Notre Dame brings to mind government fires

Even in the latter centuries, fire remains a non-discriminating agent of destruction. Like Notre Dame, over the years, the federal government has had its share.

For soldiers discharged from the Army between November 1, 1912 and January 1, 1960, no records exist. The majority of these souls have passed on, but there’s no official proof available to their families of their military service. Hang on to those ribbons and medals.

Why? Some 18 million official military personnel files were destroyed in a legendary fire that started July 12, 1973. The files included millions of Air Force service members’ records too.

At the Notre Dame Cathedral yesterday, the fire department declared the conflagration over in several hours. The St. Louis Fire Department didn’t declare the fire at 9700 Page Boulevard quenched until four days later. The out-of-control phase of the fire lasted 22 hours.

The National Archives and Records Administration calls the fire an “unparalleled disaster.” The agency, to this day, works to try and reconstruct the lost records. And to clean and preserve the millions of records staff members were able to rescue.

Fire has harmed the government many times.  In 1921, a fire in the Commerce Department building destroyed, according to Archives, 99 percent of the 1890 Census records. In the 1980s, the office of the administrator of the General Services Administration suffered a bad fire. The former Interior Secretary’s ornate office had just undergone extensive renovation and was about ready for re-occupation. Contractors left oily rags in the office. They spontaneously combusted and burned out all the renovations. This event has been scrubbed, unfortunately, from the GSA’s official account of its historic headquarters.

That and the St. Louis fires came to mind yesterday while watching the terrible fire in Paris.

In the ensuing 40-some odd years, digitization and the basic concept of storing backups distant from the original records have become standard practices.

Fire has forever been a scourge of that which people want and need to remember. Dolley Madison received credit for rescuing the painting of George Washington when the British set fire to the White House in 1814 ( though later research credits her slave for that bit of heroism).

Firefighters in Paris apparently were able to rush in and retrieve irreplaceable artifacts from Notre Dame, such as the relic Christians believe was Jesus’s crown of thorns. Turns out, the Guardian reported, Notre Dame authorities had a pre-existing plan to rescue art and artifacts in case of a fire. It was a public-private partnership, one might say.

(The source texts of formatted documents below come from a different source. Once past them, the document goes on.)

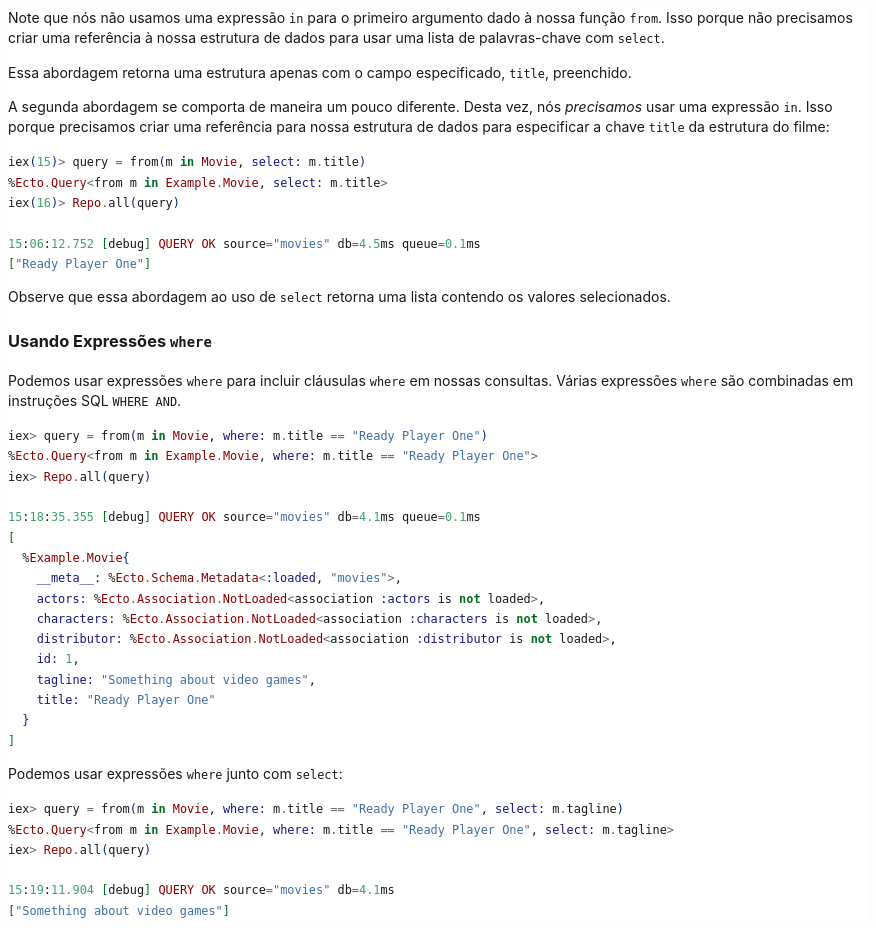 Note que nós não usamos uma expressão `in` para o primeiro argumento dado à nossa função `from`. Isso porque não precisamos criar uma referência à nossa estrutura de dados para usar uma lista de palavras-chave com `select`.

Essa abordagem retorna uma estrutura apenas com o campo especificado, `title`, preenchido.

A segunda abordagem se comporta de maneira um pouco diferente. Desta vez, nós *precisamos* usar uma expressão `in`. Isso porque precisamos criar uma referência para nossa estrutura de dados para especificar a chave `title` da estrutura do filme:

```elixir
iex(15)> query = from(m in Movie, select: m.title)   
%Ecto.Query<from m in Example.Movie, select: m.title>
iex(16)> Repo.all(query)                             

15:06:12.752 [debug] QUERY OK source="movies" db=4.5ms queue=0.1ms
["Ready Player One"]
```

Observe que essa abordagem ao uso de `select` retorna uma lista contendo os valores selecionados.

### Usando Expressões `where`

Podemos usar expressões `where` para incluir cláusulas `where` em nossas consultas. Várias expressões `where` são combinadas em instruções SQL `WHERE AND`.

```elixir
iex> query = from(m in Movie, where: m.title == "Ready Player One")                   
%Ecto.Query<from m in Example.Movie, where: m.title == "Ready Player One">
iex> Repo.all(query)

15:18:35.355 [debug] QUERY OK source="movies" db=4.1ms queue=0.1ms
[
  %Example.Movie{
    __meta__: %Ecto.Schema.Metadata<:loaded, "movies">,
    actors: %Ecto.Association.NotLoaded<association :actors is not loaded>,
    characters: %Ecto.Association.NotLoaded<association :characters is not loaded>,
    distributor: %Ecto.Association.NotLoaded<association :distributor is not loaded>,
    id: 1,
    tagline: "Something about video games",
    title: "Ready Player One"
  }
]
```

Podemos usar expressões `where` junto com `select`:

```elixir
iex> query = from(m in Movie, where: m.title == "Ready Player One", select: m.tagline)
%Ecto.Query<from m in Example.Movie, where: m.title == "Ready Player One", select: m.tagline>
iex> Repo.all(query)

15:19:11.904 [debug] QUERY OK source="movies" db=4.1ms
["Something about video games"]
```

Federal records, perhaps more prosaic, have legal protection girded by some pretty strong rules and procedures. Everything is preserved digitally and backed up. Still, NARA goes to great lengths — sometimes with the help of philanthropic donations — to preserve and protect the originals of the nation’s founding documents.

It’s not as if the texts of the Constitution or the Declaration of Independence aren’t written down elsewhere. I keep a copy of the Constitution in my studio here at Federal News Network. But for the millions to visit Washington every year, the dimly lit chamber displaying the real things gives pause. They gaze at an organic connection to the past.

Just this week, the Archives is displaying the original Emancipation Proclamation. It’s so delicate, Archives only shows it a few days a year and under very low light behind tamper-proof glass. But still, imagine putting your eyeballs so close to Lincoln’s very signature.

Untold millions of copies of the Bible exist in practically every language, yet we’d mourn the loss of a single copy printed by Gutenberg.

Large objects like buildings in some ways are more subject to alteration than documents. Growing up near Boston, I used to love visiting the U.S.S. Constitution,  or Old Ironsides. Only a few shreds of the original wood remain. Everything’s been replaced. It’s like George Washington’s hatchet: First the blade was replaced, then the handle and then the wedge. But otherwise, it’s all original.

The interior of the White House dates not to 1800, when John Adams moved in, but to the  mid-1950s, when Harry Truman and his family had to move out just before the place collapsed. It’s now a reasonably modern steel skeleton building within the older sandstone shell.

For that matter, Thomas Jefferson started planning additions to the White House practically while the original plaster was still damp. But otherwise, it’s all original.

The spire on Notre Dame, falling in a way reminiscent of the World Trade Center, was a 19th-century addition to the 12th century building. Surely the Medieval builders of the cathedral never imagined how continuously their work would be altered for the next 700 years.